Charles Wolf Jr. creates strange bedfellows in defining two schools of thought on international financial issues (“Markets, Not Architects, Will Solve Economic Crises”). Not often is the IMF lumped together with Malaysian Prime Minister Mahathir Mohamad, financier George Soros and MIT economist Paul Krugman. Trying to paint so many different viewpoints into the corner of “interventionists” who supposedly seek non-market solutions to economic crises is a bit like lumping together free-traders and protectionists.
It also seems a bit odd that Mr. Wolf would praise Thailand, South Korea and Brazil for taking the policy steps that have permitted them and others to start on the road to recovery–yet at the same time ignore the IMF support that has assisted these countries down that path. The IMF firmly supports market-based solutions to economic crises, and as Mr. Wolf correctly notes, the reforms put in place under Fund-supported programs have had the effect of encouraging “market-oriented policies.”

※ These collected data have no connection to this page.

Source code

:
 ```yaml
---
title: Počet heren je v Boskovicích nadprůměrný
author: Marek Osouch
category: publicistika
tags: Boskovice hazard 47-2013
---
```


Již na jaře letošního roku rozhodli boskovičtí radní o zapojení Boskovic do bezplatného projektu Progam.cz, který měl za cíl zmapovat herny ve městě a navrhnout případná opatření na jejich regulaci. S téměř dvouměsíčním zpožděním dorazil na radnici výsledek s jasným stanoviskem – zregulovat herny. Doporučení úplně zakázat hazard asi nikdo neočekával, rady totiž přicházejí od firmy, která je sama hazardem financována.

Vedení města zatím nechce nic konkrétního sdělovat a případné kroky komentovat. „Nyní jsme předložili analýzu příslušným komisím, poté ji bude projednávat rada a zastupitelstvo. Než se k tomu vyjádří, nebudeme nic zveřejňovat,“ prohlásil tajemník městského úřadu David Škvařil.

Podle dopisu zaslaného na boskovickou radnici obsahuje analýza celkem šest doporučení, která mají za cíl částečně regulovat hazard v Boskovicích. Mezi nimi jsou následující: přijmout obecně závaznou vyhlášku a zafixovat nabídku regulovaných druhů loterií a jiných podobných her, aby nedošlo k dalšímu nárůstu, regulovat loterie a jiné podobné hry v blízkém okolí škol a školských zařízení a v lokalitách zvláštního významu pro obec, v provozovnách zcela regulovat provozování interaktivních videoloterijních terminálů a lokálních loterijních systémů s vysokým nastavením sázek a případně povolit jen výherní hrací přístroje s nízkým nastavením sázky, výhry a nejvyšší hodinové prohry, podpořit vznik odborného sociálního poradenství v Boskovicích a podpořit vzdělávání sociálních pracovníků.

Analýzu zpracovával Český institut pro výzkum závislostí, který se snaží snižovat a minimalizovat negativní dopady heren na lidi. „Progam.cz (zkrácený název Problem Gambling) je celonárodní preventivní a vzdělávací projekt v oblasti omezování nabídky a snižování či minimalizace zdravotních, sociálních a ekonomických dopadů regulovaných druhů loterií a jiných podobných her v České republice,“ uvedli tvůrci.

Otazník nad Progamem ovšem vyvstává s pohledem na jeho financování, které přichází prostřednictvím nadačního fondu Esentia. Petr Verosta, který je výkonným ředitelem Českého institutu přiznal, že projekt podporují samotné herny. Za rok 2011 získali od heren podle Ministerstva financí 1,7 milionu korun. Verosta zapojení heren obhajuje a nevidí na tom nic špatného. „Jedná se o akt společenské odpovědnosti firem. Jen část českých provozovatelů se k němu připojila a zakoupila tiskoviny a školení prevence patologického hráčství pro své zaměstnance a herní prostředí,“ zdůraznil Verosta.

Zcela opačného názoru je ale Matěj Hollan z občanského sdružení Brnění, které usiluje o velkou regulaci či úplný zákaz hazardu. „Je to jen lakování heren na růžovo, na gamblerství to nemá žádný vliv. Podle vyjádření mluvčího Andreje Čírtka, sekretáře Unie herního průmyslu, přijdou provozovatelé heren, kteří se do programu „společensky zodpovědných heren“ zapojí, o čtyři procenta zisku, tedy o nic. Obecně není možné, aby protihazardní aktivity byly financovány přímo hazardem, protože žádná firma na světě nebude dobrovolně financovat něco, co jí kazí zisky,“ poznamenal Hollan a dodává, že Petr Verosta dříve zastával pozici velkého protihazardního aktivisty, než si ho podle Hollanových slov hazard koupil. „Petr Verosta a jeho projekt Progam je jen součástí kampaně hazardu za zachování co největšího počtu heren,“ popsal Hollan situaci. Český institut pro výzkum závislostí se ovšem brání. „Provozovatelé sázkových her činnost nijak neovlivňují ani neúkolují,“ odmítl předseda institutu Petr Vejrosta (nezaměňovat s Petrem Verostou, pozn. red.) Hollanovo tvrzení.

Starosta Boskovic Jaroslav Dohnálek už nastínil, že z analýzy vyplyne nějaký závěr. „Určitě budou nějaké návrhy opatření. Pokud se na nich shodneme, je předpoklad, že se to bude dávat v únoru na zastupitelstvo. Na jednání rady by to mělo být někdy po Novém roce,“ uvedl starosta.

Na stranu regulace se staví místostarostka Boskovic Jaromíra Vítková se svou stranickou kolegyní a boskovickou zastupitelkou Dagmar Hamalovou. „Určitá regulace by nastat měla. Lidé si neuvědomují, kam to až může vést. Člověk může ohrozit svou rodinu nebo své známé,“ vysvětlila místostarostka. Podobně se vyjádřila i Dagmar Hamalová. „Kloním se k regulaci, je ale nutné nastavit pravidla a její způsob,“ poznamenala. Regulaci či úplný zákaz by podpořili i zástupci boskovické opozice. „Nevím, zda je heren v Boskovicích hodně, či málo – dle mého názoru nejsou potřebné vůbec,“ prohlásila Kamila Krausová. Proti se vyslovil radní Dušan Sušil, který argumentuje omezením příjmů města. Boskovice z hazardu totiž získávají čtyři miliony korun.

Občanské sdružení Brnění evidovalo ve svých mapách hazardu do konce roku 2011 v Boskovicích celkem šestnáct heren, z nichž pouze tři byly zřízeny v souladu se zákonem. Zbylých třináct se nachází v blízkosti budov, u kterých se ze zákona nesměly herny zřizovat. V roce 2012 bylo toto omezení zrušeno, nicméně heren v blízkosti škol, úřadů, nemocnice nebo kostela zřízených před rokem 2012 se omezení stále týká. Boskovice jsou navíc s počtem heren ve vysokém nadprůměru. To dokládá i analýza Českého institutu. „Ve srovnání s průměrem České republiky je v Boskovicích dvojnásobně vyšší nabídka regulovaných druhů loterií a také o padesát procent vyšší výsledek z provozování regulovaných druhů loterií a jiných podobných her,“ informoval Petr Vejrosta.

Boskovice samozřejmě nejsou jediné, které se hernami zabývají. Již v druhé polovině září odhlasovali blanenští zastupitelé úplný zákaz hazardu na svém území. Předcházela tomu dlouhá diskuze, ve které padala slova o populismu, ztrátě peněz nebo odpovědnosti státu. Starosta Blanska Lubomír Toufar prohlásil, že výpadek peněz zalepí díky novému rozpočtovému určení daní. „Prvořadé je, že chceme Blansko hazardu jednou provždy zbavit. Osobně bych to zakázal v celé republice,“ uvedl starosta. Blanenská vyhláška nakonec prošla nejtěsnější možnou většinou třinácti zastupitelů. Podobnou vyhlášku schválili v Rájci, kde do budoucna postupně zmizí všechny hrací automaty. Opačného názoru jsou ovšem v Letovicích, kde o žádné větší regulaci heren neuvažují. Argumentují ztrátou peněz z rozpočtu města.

The same approach is at the core of the new Contingent Credit Line Facility, established by the IMF’s 182 member countries to support nations that have put in place market-friendly policies. The crucial point about the CCL is that it is aimed at warding off market contagion, the unexpected ferocity of which threatened growth and stability during the recent crises. Qualifying for the CCL will entail emphasizing preventative, as opposed to curative, medicine. And the steps countries will be called on to take–adopting international standards that emphasize transparency and common ground rules; maintaining sound fiscal and monetary policies; establishing constructive relationships with private creditors; and satisfactorily managing external debts and reserves–should meet with the approval of the markets. Such tough policy terms, along with the higher rates attached to the CCL, hardly suggest “subsidized funding,” as Mr. Wolf describes the facility.
Mr. Wolf suggests that contingent financing would encourage risky behavior on the part of borrowers, and even “precipitate” a crisis. One can just as easily suggest the opposite outcome: that the markets would be reassured and countries would not even have to draw on the credit lines. The fact that private sector creditors have also established such contingent facilities with governments in recent years suggests that the IMF’s approach hardly represents “intervention” in the marketplace.